# Assignment
Copy nothing from the entries below except the lines from the one containing "对应服务层，主要涉及一些复杂的逻辑，需要用到 Dao 层。" through the one containing "prototype : 每次请求都会创建一个新的 bean 实例。", and copy those exactly.

# Data records
+ + + + +
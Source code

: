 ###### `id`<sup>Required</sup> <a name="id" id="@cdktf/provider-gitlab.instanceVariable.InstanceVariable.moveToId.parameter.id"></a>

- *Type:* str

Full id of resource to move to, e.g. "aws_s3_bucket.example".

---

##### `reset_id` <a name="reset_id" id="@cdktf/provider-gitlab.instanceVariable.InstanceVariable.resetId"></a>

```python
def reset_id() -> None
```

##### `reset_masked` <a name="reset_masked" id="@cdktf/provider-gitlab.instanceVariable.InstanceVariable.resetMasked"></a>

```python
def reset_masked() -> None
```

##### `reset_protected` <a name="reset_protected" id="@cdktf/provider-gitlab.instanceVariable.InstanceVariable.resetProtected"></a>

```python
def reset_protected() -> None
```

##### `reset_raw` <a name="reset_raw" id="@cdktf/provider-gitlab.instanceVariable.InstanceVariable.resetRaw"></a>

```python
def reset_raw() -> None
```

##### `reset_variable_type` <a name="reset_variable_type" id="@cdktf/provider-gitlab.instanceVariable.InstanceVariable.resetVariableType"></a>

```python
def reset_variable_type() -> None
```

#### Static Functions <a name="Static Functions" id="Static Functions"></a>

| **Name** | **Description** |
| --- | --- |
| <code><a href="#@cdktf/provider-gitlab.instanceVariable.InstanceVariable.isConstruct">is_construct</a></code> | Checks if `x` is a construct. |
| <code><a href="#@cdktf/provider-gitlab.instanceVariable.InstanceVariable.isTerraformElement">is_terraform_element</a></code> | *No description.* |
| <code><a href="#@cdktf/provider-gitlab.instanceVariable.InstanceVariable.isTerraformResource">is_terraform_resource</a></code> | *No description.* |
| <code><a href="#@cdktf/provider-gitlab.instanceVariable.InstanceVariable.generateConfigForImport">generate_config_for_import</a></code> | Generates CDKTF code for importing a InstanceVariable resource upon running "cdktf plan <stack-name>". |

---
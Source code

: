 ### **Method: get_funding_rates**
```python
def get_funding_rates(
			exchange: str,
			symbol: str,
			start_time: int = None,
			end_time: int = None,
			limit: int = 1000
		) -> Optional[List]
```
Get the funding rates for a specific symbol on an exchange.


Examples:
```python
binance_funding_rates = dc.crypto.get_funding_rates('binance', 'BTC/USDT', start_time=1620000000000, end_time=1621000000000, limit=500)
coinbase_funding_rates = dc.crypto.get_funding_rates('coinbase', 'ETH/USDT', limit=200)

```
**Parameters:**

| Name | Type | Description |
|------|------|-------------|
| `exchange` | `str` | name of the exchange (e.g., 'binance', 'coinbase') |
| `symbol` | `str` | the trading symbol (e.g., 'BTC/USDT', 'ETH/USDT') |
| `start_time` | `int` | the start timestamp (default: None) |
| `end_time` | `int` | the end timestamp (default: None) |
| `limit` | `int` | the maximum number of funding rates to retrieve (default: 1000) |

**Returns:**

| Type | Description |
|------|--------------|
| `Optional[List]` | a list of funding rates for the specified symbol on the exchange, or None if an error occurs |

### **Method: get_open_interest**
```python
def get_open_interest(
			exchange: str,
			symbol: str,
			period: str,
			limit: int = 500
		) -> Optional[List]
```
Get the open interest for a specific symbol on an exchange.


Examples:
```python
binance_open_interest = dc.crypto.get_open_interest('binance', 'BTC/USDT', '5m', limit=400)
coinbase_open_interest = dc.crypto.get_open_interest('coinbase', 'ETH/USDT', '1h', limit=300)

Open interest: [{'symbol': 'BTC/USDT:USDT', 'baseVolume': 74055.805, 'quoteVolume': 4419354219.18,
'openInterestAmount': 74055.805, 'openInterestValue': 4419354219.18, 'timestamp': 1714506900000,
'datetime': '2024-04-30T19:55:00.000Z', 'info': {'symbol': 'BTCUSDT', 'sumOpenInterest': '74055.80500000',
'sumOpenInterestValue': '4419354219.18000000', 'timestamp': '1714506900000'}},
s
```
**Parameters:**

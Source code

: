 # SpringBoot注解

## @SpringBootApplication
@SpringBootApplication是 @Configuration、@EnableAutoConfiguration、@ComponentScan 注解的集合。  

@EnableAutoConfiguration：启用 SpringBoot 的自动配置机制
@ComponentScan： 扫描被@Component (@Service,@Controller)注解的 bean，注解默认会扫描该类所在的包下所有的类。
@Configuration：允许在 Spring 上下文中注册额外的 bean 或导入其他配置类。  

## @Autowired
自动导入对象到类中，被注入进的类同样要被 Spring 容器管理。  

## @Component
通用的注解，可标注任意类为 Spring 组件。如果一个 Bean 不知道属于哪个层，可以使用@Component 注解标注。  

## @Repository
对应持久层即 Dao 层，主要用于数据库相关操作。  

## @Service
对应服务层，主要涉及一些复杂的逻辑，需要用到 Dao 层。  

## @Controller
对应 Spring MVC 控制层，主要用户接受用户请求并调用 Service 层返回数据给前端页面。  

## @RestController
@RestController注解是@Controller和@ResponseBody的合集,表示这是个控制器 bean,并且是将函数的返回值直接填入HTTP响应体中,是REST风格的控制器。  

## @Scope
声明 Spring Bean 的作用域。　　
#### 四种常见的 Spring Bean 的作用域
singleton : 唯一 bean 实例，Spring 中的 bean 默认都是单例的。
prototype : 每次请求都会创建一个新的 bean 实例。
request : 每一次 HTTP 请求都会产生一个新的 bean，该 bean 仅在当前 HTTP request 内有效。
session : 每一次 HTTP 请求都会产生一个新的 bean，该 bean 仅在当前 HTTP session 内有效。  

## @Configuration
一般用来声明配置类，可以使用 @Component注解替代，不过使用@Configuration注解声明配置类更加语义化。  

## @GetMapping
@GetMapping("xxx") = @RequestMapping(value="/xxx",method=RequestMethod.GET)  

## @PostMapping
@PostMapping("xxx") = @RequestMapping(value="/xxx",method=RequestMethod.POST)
+ + + + +
# Output for this exercise
对应服务层，主要涉及一些复杂的逻辑，需要用到 Dao 层。  

## @Controller
对应 Spring MVC 控制层，主要用户接受用户请求并调用 Service 层返回数据给前端页面。  

## @RestController
@RestController注解是@Controller和@ResponseBody的合集,表示这是个控制器 bean,并且是将函数的返回值直接填入HTTP响应体中,是REST风格的控制器。  

## @Scope
声明 Spring Bean 的作用域。　　
#### 四种常见的 Spring Bean 的作用域
singleton : 唯一 bean 实例，Spring 中的 bean 默认都是单例的。
prototype : 每次请求都会创建一个新的 bean 实例。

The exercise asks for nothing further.